L’automatisation change la donne dans le monde juridique..
L’automatisation change la donne dans le monde juridique..
Sur les blocs de départ, 20 avocats. Et un ordinateur. Il fallait réviser 5 accords de non-divulgation, et en identifier les lacunes.

Avec un taux de précision de 94 %, l’algorithme de la firme LawGeex AI a analysé 5 accords en 26 secondes. Les 20 juristes ont identifié les failles des mêmes contrats avec un taux de précision de 85 %.

Il fallait ainsi analyser plus de 3200 dispositions au total, dans les contrats comptant chacun plus d’une dizaine de pages.

Il faut se faire à l’idée que l’automatisation change la donne dans le monde juridique. Les tâches cléricales comme la révision de contrats peuvent ainsi être refilées rapidement, efficacement et surtout à moindre coût.

Et la déferlante est à nos portes, car le marché regorge d'outils d'analyse de contrat et de produits permettant l'automatisation de certaines vérifications.

Un enjeu de taille pour les cabinets

Tout cela génère un grand enjeu pour les cabinets, car il faut se familiariser avec les concepts de l’intelligence artificielle et avec les façons de l’intégrer à la pratique.

Les clients ont accès à ces produits, ils peuvent donc faire réviser leurs contrats sans faire appel à un avocat. Le Québec est encore épargné, mais pas pour longtemps. La révision de contrats est répandue dans les pays anglo-saxons, de même que la traduction juridique et les textes de brevets.

Les outils pouvant s'adapter aux situations et aller au-delà de l'automatisation ne sont pas encore très fréquents au Québec.

Mais ils arrivent. Surtout utilisée dans les juridictions de common law, l'industrie juridique québécoise est encore relativement imperméable à cette concurrence. Mais ça ne saurait durer, puisque dès que l'adaptation sera faite pour tenir compte du Code civil, ce seront d'autres parts de marchés des cabinets qui s'envoleront.

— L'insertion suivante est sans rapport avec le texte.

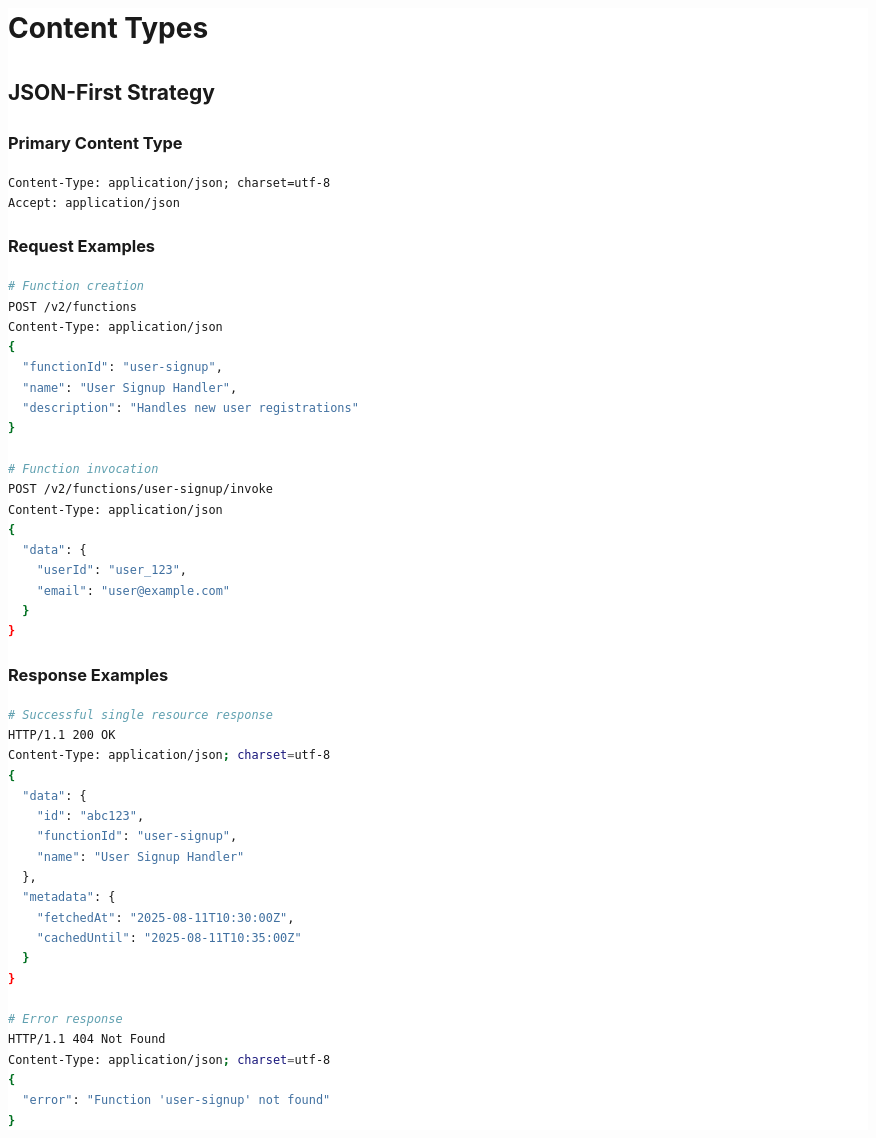 
# Content Types

## JSON-First Strategy

### Primary Content Type

```
Content-Type: application/json; charset=utf-8
Accept: application/json
```

### Request Examples

```bash
# Function creation
POST /v2/functions
Content-Type: application/json
{
  "functionId": "user-signup",
  "name": "User Signup Handler",
  "description": "Handles new user registrations"
}

# Function invocation
POST /v2/functions/user-signup/invoke
Content-Type: application/json
{
  "data": {
    "userId": "user_123",
    "email": "user@example.com"
  }
}
```

### Response Examples

```bash
# Successful single resource response
HTTP/1.1 200 OK
Content-Type: application/json; charset=utf-8
{
  "data": {
    "id": "abc123",
    "functionId": "user-signup",
    "name": "User Signup Handler"
  },
  "metadata": {
    "fetchedAt": "2025-08-11T10:30:00Z",
    "cachedUntil": "2025-08-11T10:35:00Z"
  }
}

# Error response
HTTP/1.1 404 Not Found
Content-Type: application/json; charset=utf-8
{
  "error": "Function 'user-signup' not found"
}
```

Les avocats qui se sont prêtés à la comparaison avec l’algorithme de LawGeex AI sont unanimes : voilà un outil qui fait gagner temps et argent à tout le monde, rendant ridicule l’idée de se consacrer à la rédaction et à l’analyse de contrats.

Divers outils

Plusieurs cabinets se sont déjà mis à la page, depuis longtemps. Chez Fasken, par exemple, les juristes utilisent un logiciel de révision de dossier nommé Kira, capable d’aller chercher en quelques secondes des informations précises dans les documents, par exemple des clauses de non-concurrence, et d’identifier les différences dans ces clauses : s’appliquent-elles trois mois? Six mois? Sur quel territoire?

Alors que des cabinets n'ont toujours pas intégré leur système comptable à leurs outils de gestion du temps, d'autres utilisent l'analytique pour mousser leur développement d'affaires.

Pour les cabinets, l’impact technologique est parfois anodin : les clients s'attendent à—et insistent pour avoir—une réponse rapide, voire immédiate, de leur courriel. On doit réorganiser son temps, et réfléchir : donne-t-on un avis légal, un conseil ou simplement un point de vue sur un dossier?

C'est parfois sournois : les tâches cléricales autrefois réservées aux avocats sont offertes en ligne, à une fraction du coût, d'où une perte de revenus importante forçant les cabinets à se réinventer pour maintenir leur rentabilité.

Ou alors, c'est parfois cataclysmique : l'analytique et les algorithmes permettent de prédire l'issue d'un procès ou de mesurer le potentiel litigieux d'une situation ou d'un produit, donnant une longueur d'avance sur la concurrence aux juristes rompus à ces technologies.